**AIM OF THE TASK:** The entries below contain pictures, which are to be left out; write out exactly, and only, the lines from the line with "## Setting up" up to and including the line with "Namespaces help organize".

**SOURCE INFORMATION:**
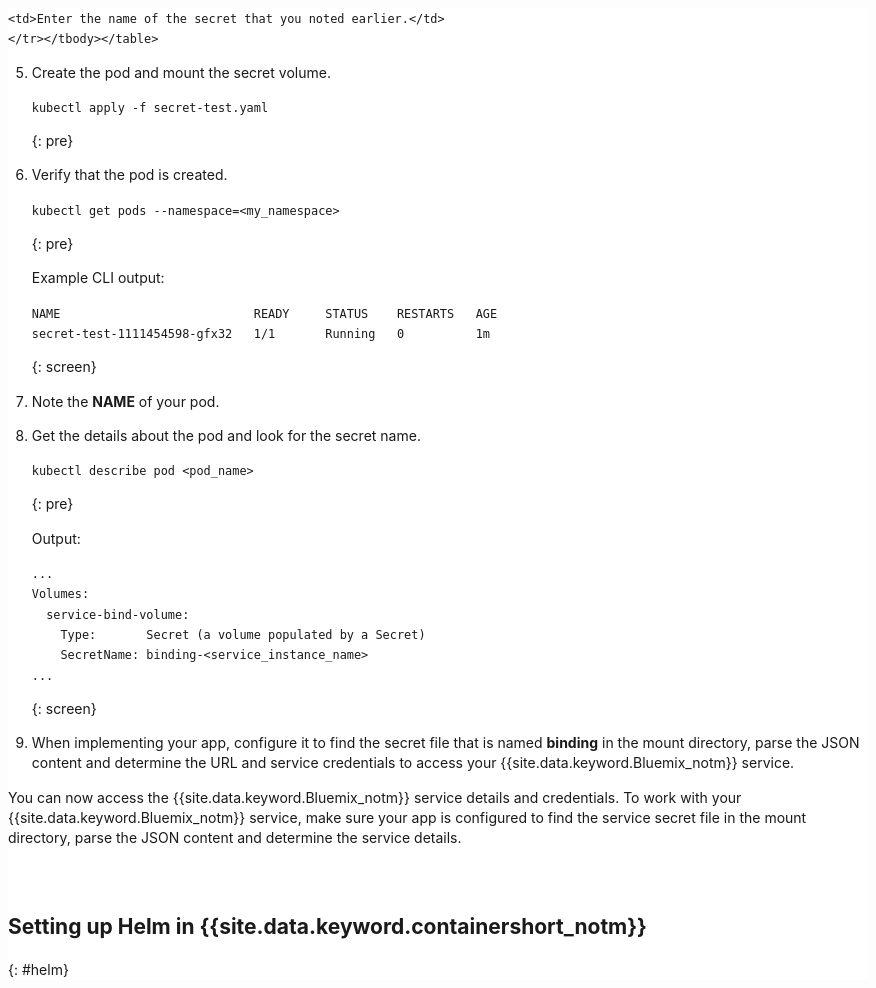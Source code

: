     <td>Enter the name of the secret that you noted earlier.</td>
    </tr></tbody></table>

5.  Create the pod and mount the secret volume.

    ```
    kubectl apply -f secret-test.yaml
    ```
    {: pre}

6.  Verify that the pod is created.

    ```
    kubectl get pods --namespace=<my_namespace>
    ```
    {: pre}

    Example CLI output:

    ```
    NAME                           READY     STATUS    RESTARTS   AGE
    secret-test-1111454598-gfx32   1/1       Running   0          1m
    ```
    {: screen}

7.  Note the **NAME** of your pod.
8.  Get the details about the pod and look for the secret name.

    ```
    kubectl describe pod <pod_name>
    ```
    {: pre}

    Output:

    ```
    ...
    Volumes:
      service-bind-volume:
        Type:       Secret (a volume populated by a Secret)
        SecretName: binding-<service_instance_name>
    ...
    ```
    {: screen}

    

9.  When implementing your app, configure it to find the secret file that is named **binding** in the mount directory, parse the JSON content and determine the URL and service credentials to access your {{site.data.keyword.Bluemix_notm}} service.

You can now access the {{site.data.keyword.Bluemix_notm}} service details and credentials. To work with your {{site.data.keyword.Bluemix_notm}} service, make sure your app is configured to find the service secret file in the mount directory, parse the JSON content and determine the service details.

<br />


## Setting up Helm in {{site.data.keyword.containershort_notm}}
{: #helm}
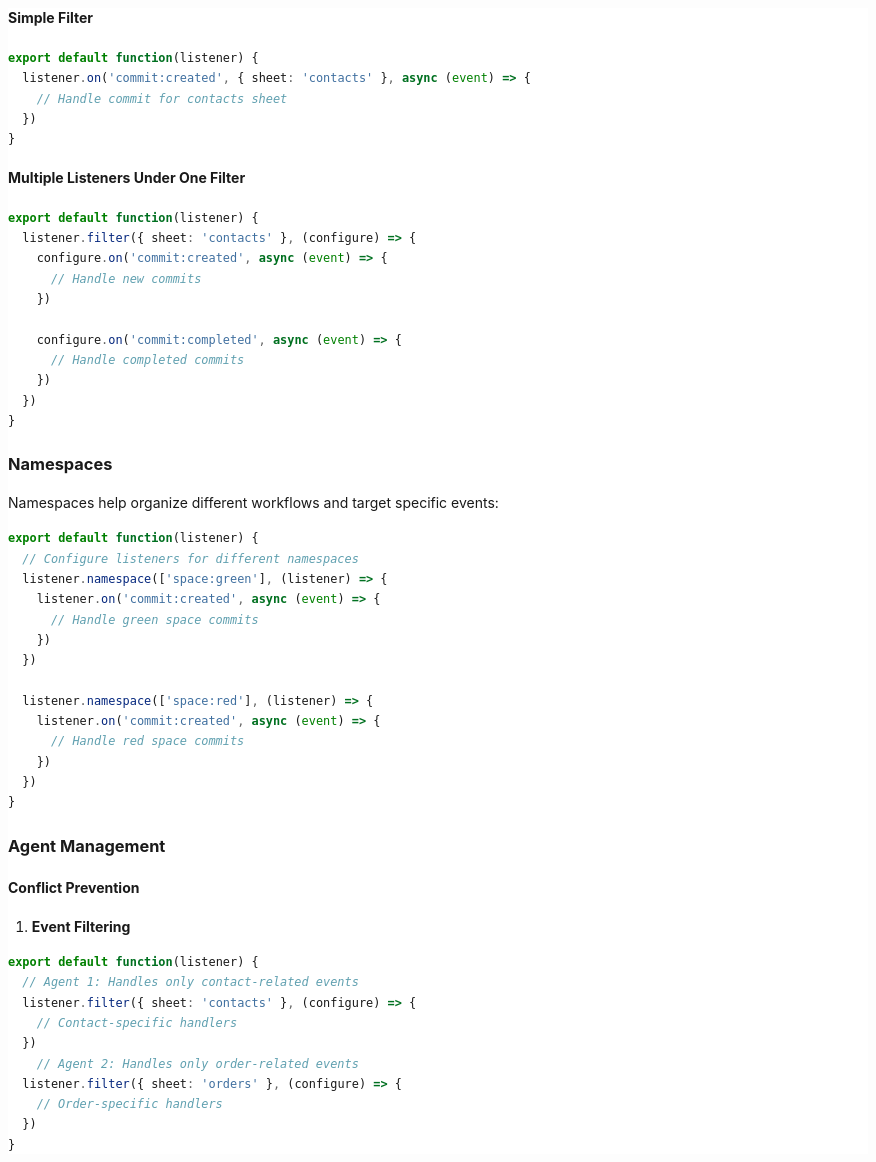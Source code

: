 #### Simple Filter
```typescript
export default function(listener) {
  listener.on('commit:created', { sheet: 'contacts' }, async (event) => {
    // Handle commit for contacts sheet
  })
}
```

#### Multiple Listeners Under One Filter
```typescript
export default function(listener) {
  listener.filter({ sheet: 'contacts' }, (configure) => {
    configure.on('commit:created', async (event) => {
      // Handle new commits
    })

    configure.on('commit:completed', async (event) => {
      // Handle completed commits
    })
  })
}
```

### Namespaces

Namespaces help organize different workflows and target specific events:

```typescript
export default function(listener) {
  // Configure listeners for different namespaces
  listener.namespace(['space:green'], (listener) => {
    listener.on('commit:created', async (event) => {
      // Handle green space commits
    })
  })
  
  listener.namespace(['space:red'], (listener) => {
    listener.on('commit:created', async (event) => {
      // Handle red space commits
    })
  })
}
```   

### Agent Management

#### Conflict Prevention
1. **Event Filtering**
```typescript
export default function(listener) {
  // Agent 1: Handles only contact-related events
  listener.filter({ sheet: 'contacts' }, (configure) => {
    // Contact-specific handlers
  })
    // Agent 2: Handles only order-related events
  listener.filter({ sheet: 'orders' }, (configure) => {
    // Order-specific handlers
  })
}
```
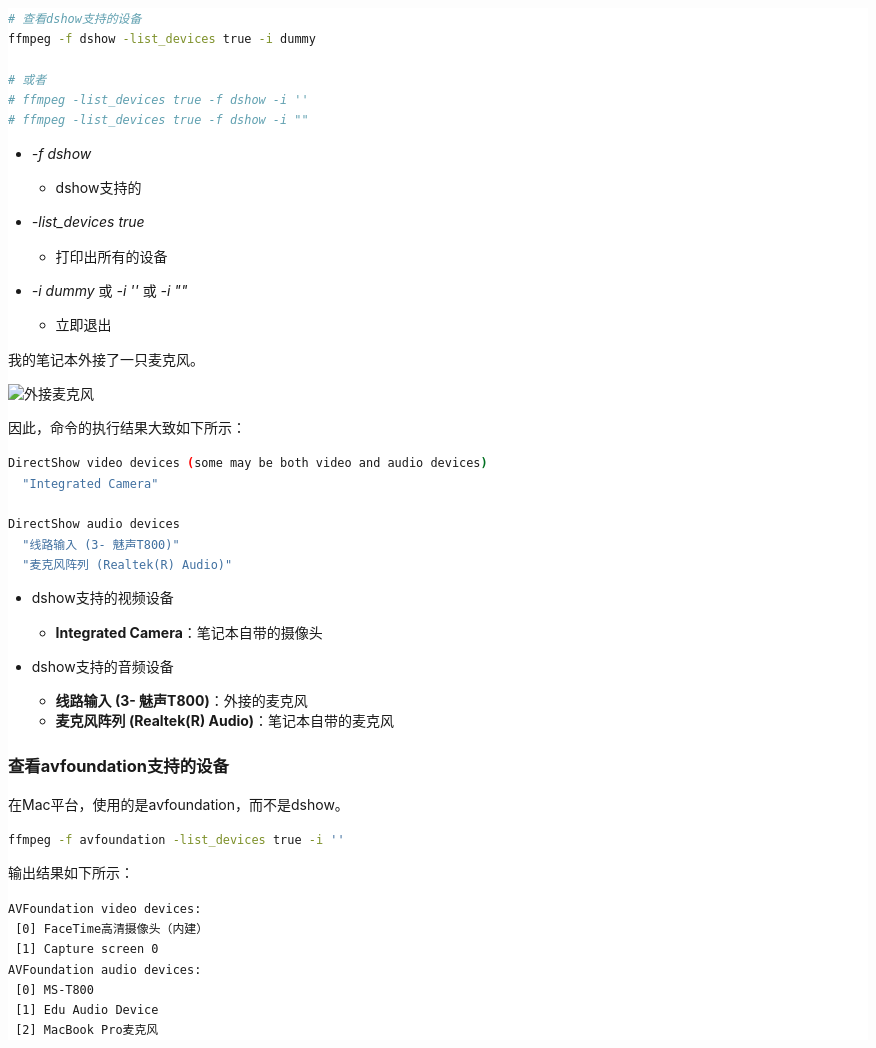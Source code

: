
 ```sh
# 查看dshow支持的设备
ffmpeg -f dshow -list_devices true -i dummy

# 或者
# ffmpeg -list_devices true -f dshow -i ''
# ffmpeg -list_devices true -f dshow -i ""
```

- *-f dshow*
  - dshow支持的

- *-list_devices true*
  - 打印出所有的设备

- *-i dummy* 或 *-i ''* 或 *-i ""*
  - 立即退出

我的笔记本外接了一只麦克风。

![外接麦克风](https://img2020.cnblogs.com/blog/497279/202103/497279-20210316102027476-171640728.jpg)

因此，命令的执行结果大致如下所示：

```sh
DirectShow video devices (some may be both video and audio devices)
  "Integrated Camera"

DirectShow audio devices
  "线路输入 (3- 魅声T800)"
  "麦克风阵列 (Realtek(R) Audio)"
```

- dshow支持的视频设备
	- **Integrated Camera**：笔记本自带的摄像头
	
- dshow支持的音频设备
	- **线路输入 (3- 魅声T800)**：外接的麦克风
	- **麦克风阵列 (Realtek(R) Audio)**：笔记本自带的麦克风

### 查看avfoundation支持的设备

在Mac平台，使用的是avfoundation，而不是dshow。

```sh
ffmpeg -f avfoundation -list_devices true -i ''	
```

输出结果如下所示：

```sh
AVFoundation video devices:
 [0] FaceTime高清摄像头（内建）
 [1] Capture screen 0
AVFoundation audio devices:
 [0] MS-T800
 [1] Edu Audio Device
 [2] MacBook Pro麦克风
```
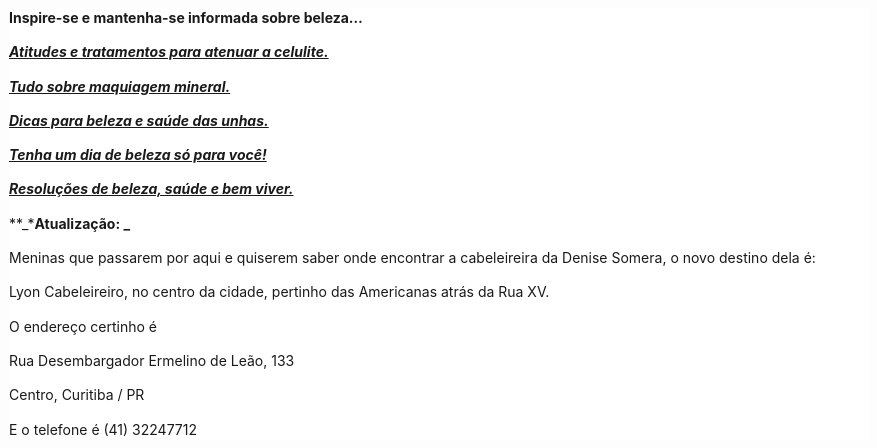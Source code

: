 **Inspire-se e mantenha-se informada sobre beleza&#8230;**

**<a href="http://www.trololodemulher.com.br/2009/12/14/celulite/" target="_self"><em>Atitudes e tratamentos para atenuar a celulite.</em></a>**

**<a href="http://www.trololodemulher.com.br/2009/12/14/celulite/" target="_self"><em>Tudo sobre maquiagem mineral.</em></a>**

**_<a href="http://www.trololodemulher.com.br/2009/04/14/unhas-dicas-cuidados/" target="_self">Dicas para beleza e saúde das unhas.</a>_**

**_<a href="http://www.trololodemulher.com.br/2009/04/09/convidada-raissa-beleza/" target="_self">Tenha um dia de beleza só para você!</a>_**

**_<a href="http://www.trololodemulher.com.br/2009/01/03/dica-beleza-saude/" target="_self">Resoluções de beleza, saúde e bem viver.</a>_**

**_\***Atualização: _**

Meninas que passarem por aqui e quiserem saber onde encontrar a cabeleireira da Denise Somera, o novo destino dela é:

Lyon Cabeleireiro, no centro da cidade, pertinho das Americanas atrás da Rua XV.
  
O endereço certinho é
  
Rua Desembargador Ermelino de Leão, 133
  
Centro, Curitiba / PR
  
E o telefone é (41) 32247712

**PROBLEM SOLUTION:**
## Setting up Helm in {{site.data.keyword.containershort_notm}}
{: #helm}
Source code

: #### Simple Filter
```typescript
export default function(listener) {
  listener.on('commit:created', { sheet: 'contacts' }, async (event) => {
    // Handle commit for contacts sheet
  })
}
```

#### Multiple Listeners Under One Filter
```typescript
export default function(listener) {
  listener.filter({ sheet: 'contacts' }, (configure) => {
    configure.on('commit:created', async (event) => {
      // Handle new commits
    })

    configure.on('commit:completed', async (event) => {
      // Handle completed commits
    })
  })
}
```

### Namespaces

Namespaces help organize different workflows and target specific events:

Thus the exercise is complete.